Aber natürlich gelten die Ausnahmen nur für eine kleine Minderheit. Das bedeutet: Die meisten Familien, die dem Krieg entfliehen, tun dies ohne ihre Ehemänner, Väter, Söhne, Brüder oder Freunde. Einige von ihnen sind zunächst in westliche Landesteile geflüchtet, wo die Situation etwas stabiler, aber auch gefährlich ist. Auch dort ist demnach ihr Leben und das ihrer Angehörigen bedroht.
Ich habe mit einigen dieser Menschen, die noch in der Ukraine sind, über ihre Lage gesprochen. Natürlich zieht es nicht alle jungen Männer an die Front, viele haben verständlicherweise Angst oder fühlen sich nicht ausreichend vorbereitet für den Kampf gegen die russische Armee.
Roman (20) studierte Kunst und Theater-Regie an der Universität von Charkiw. Seit mehr als drei Wochen sucht er mit seiner Mutter und seiner Großmutter in den U-Bahnschächten der Stadt Schutz vor den Bombenangriffen der Russen.
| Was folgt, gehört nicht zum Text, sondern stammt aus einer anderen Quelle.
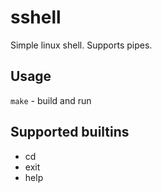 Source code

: # sshell
Simple linux shell. Supports pipes.

## Usage
`make` - build and run

## Supported builtins
- cd
- exit
- help
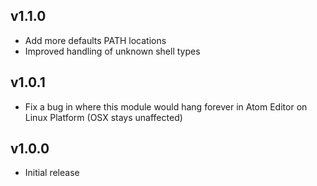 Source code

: ## v1.1.0

- Add more defaults PATH locations
- Improved handling of unknown shell types

## v1.0.1

- Fix a bug in where this module would hang forever in Atom Editor on Linux Platform (OSX stays unaffected)

## v1.0.0

- Initial release

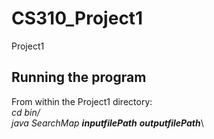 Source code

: # CS310_Project1
Project1

## Running the program
From within the Project1 directory:\
*cd bin/* \
*java SearchMap **__inputfilePath__** **__outputfilePath__***\
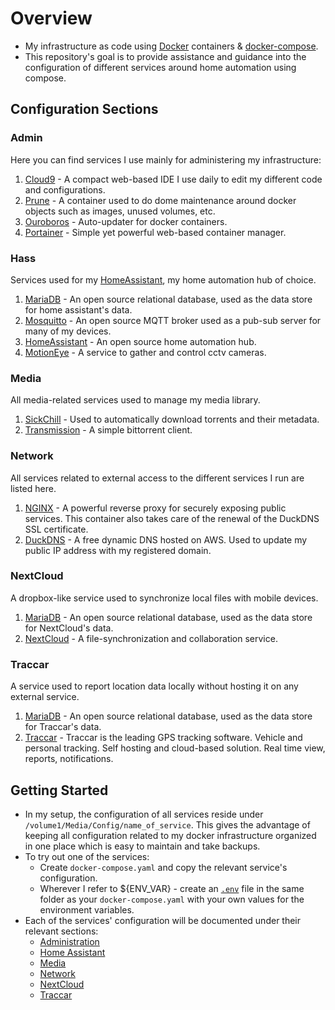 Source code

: # Overview

- My infrastructure as code using [Docker](https://www.docker.com/) containers &amp; [docker-compose](https://docs.docker.com/compose/).
- This repository's goal is to provide assistance and guidance into the configuration of different services around home automation using compose.

## Configuration Sections

### Admin

Here you can find services I use mainly for administering my infrastructure:

1. [Cloud9](https://github.com/c9) - A compact web-based IDE I use daily to edit my different code and configurations.
1. [Prune](https://github.com/liske/docker-prune) - A container used to do dome maintenance around docker objects such as images, unused volumes, etc.
1. [Ouroboros](https://github.com/pyouroboros/ouroboros) - Auto-updater for docker containers.
1. [Portainer](https://www.portainer.io/) - Simple yet powerful web-based container manager.

### Hass

Services used for my [HomeAssistant](https://www.home-assistant.io/), my home automation hub of choice.

1. [MariaDB](https://mariadb.org/) - An open source relational database, used as the data store for home assistant's data.
1. [Mosquitto](https://mosquitto.org/) - An open source MQTT broker used as a pub-sub server for many of my devices.
1. [HomeAssistant](https://www.home-assistant.io/) - An open source home automation hub.
1. [MotionEye](https://github.com/ccrisan/motioneye) - A service to gather and control cctv cameras.

### Media

All media-related services used to manage my media library.

1. [SickChill](https://github.com/SickChill/SickChill) - Used to automatically download torrents and their metadata.
1. [Transmission](https://transmissionbt.com/) - A simple bittorrent client.

### Network

All services related to external access to the different services I run are listed here.

1. [NGINX](https://hub.docker.com/r/linuxserver/letsencrypt) - A powerful reverse proxy for securely exposing public services. This container also takes care of the renewal of the DuckDNS SSL certificate.
1. [DuckDNS](https://www.duckdns.org/) - A free dynamic DNS hosted on AWS. Used to update my public IP address with my registered domain.

### NextCloud

A dropbox-like service used to synchronize local files with mobile devices.

1. [MariaDB](https://mariadb.org/) - An open source relational database, used as the data store for NextCloud's data.
1. [NextCloud](https://nextcloud.com/) - A file-synchronization and collaboration service.

### Traccar

A service used to report location data locally without hosting it on any external service.

1. [MariaDB](https://mariadb.org/) - An open source relational database, used as the data store for Traccar's data.
1. [Traccar](https://www.traccar.org/) - Traccar is the leading GPS tracking software. Vehicle and personal tracking. Self hosting and cloud-based solution. Real time view, reports, notifications.

## Getting Started

- In my setup, the configuration of all services reside under `/volume1/Media/Config/name_of_service`. This gives the advantage of keeping all configuration related to my docker infrastructure organized in one place which is easy to maintain and take backups.
- To try out one of the services:
  - Create `docker-compose.yaml` and copy the relevant service's configuration.
  - Wherever I refer to ${ENV_VAR} - create an [`.env`](https://docs.docker.com/compose/environment-variables/) file in the same folder as your `docker-compose.yaml` with your own values for the environment variables.
- Each of the services' configuration will be documented under their relevant sections:
  - [Administration](./docs/admin.md)
  - [Home Assistant](./docs/hass.md)
  - [Media](./docs/media.md)
  - [Network](./docs/network.md)
  - [NextCloud](./docs/nextcloud.md)
  - [Traccar](./docs/traccar.md)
Er sagt: “Meine Einstellung zu meiner Arbeit ist unverändert: Ich liebe meinen künftigen Beruf und will nach dem Krieg weiter studieren, Bühnenwerke inszenieren und Filme drehen. Ich bin einfach ein Mann der Künste! Ich habe keinerlei militärische Erfahrung, habe nicht einmal irgendeine Grundausbildung erhalten…
Ich fühle mich nicht sicher, weil sich derzeit niemand sicher fühlen kann! Schon gar nicht hier in Charkiw, einem Epizentrum des Krieges. Manchmal ist es sehr beängstigend. Danach beruhigst Du Dich wieder, aber die Angst lässt Dich nie wirklich los, es ist ein Teufelskreis.
Der Zustand, in dem ich mich befinde, ist schwer zu ertragen: Da unten im Bunker zu leben und täglich nur für ein paar Minuten rauszukommen, um et…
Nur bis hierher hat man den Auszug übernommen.